For the first example, consider this record:
-record(contact, {name, [phonenumber, phonenumber, ...]}).
contact is a record with two fields, name and phone where phone is a list of phone numbers. As user425720 said it could make sense to store these as something else than strings, if you have extreme requirements for small storage footprint, for example.
Now here comes the part that is hard to "get" with key-value stores: you need to also store the inverse relationship. In other words, you need something similar to the following:
-record(phone, {phonenumber, contactname}).

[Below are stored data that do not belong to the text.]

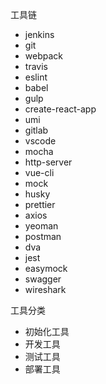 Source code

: 工具链
- jenkins 
- git 
- webpack 
- travis 
- eslint 
- babel 
- gulp 
- create-react-app 
- umi 
- gitlab 
- vscode 
- mocha 
- http-server 
- vue-cli 
- mock 
- husky 
- prettier 
- axios 
- yeoman 
- postman 
- dva 
- jest 
- easymock 
- swagger 
- wireshark

工具分类  
- 初始化工具
- 开发工具
- 测试工具
- 部署工具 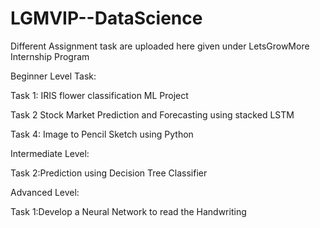 # LGMVIP--DataScience
Different Assignment task are uploaded here  given under LetsGrowMore Internship Program

Beginner Level Task:

Task 1: IRIS flower classification ML Project

Task 2 Stock Market Prediction and Forecasting using stacked LSTM

Task 4: Image to Pencil Sketch using Python

Intermediate Level:

Task 2:Prediction using Decision Tree Classifier

Advanced Level:

Task 1:Develop a Neural Network to read the Handwriting
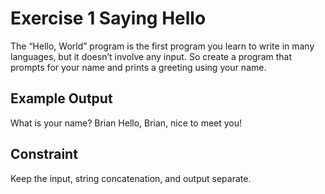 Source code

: # Exercise 1 Saying Hello

The “Hello, World” program is the first program you learn
to write in many languages, but it doesn’t involve any input.
So create a program that prompts for your name and prints
a greeting using your name.


## Example Output

What is your name? Brian
Hello, Brian, nice to meet you!

## Constraint

Keep the input, string concatenation, and output separate.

If you have a layer in your application to abstract away database handling, you could make it always add/change the phone records when adding/changing a contact.
--
For the second example, consider these two records:
-record(contact, {uuid, name, [group_id, group_id]}).
-record(group, {uuid, name, [contact_id, contact_id]}).
The easiest way is to just store ids pointing to the related records. As Mnesia has no concept of referential integrity, this can become out of sync if you for example delete a group without removing that group from all users.
If you need to store the type of group on the contact record, you could use the following:
-record(contact, {name, [{family, [group_id, group_id]}, {work, [..]}]}).
--
Your second problem could also be solved by using a intermediate record, which you can think of as "membership".
-record(contact, {uuid, name, ...}).
-record(group, {uuid, name, ...}).
-record(membership, {contact_uuid, group_uuid}). # must use 'bag' table type
There can be any number of "membership" records. There will be one record for every users group.
First of all, you ask for key-value store design patters. Perfectly fine.
Before I will try to answer your question lets make it clear - what is Mnesia. It is k-v DB, which is included in OTP. Because it is native, it is very comfortable to use from Erlang. But be careful. This is old database with very ancient assumptions (e.g. data distribution with linear hashing). So go ahead, learn and play with it, but for production take your time and browse NoSQL shop to find the best for your needs.
#telephone example. Do not store stuff as strings (list()) - it is very heavy for GC. I would make couple fields like phone_1 :: < < binary > > , phone_2 :: < < binary > >, phone_extra :: [ < < binary > > ] and build index on the most frequent query-field. Also mnesia indicies are tricky - when node crashes and goes up, they need to rebuild themselves (it can take awfully lot of time).
#family example. It quite hard with flat namespace. You may play with more complex keys.. Maybe create separate table for TheGroup and keep identifiers of members? Or each member would have ids of groups he belongs (hard to maintain..). If you want to recognize friends I would implement some sort of contract before presenting data (A is B's friend iff B is A's friend) - this approach would cope with eventual consistency and conflicts in data.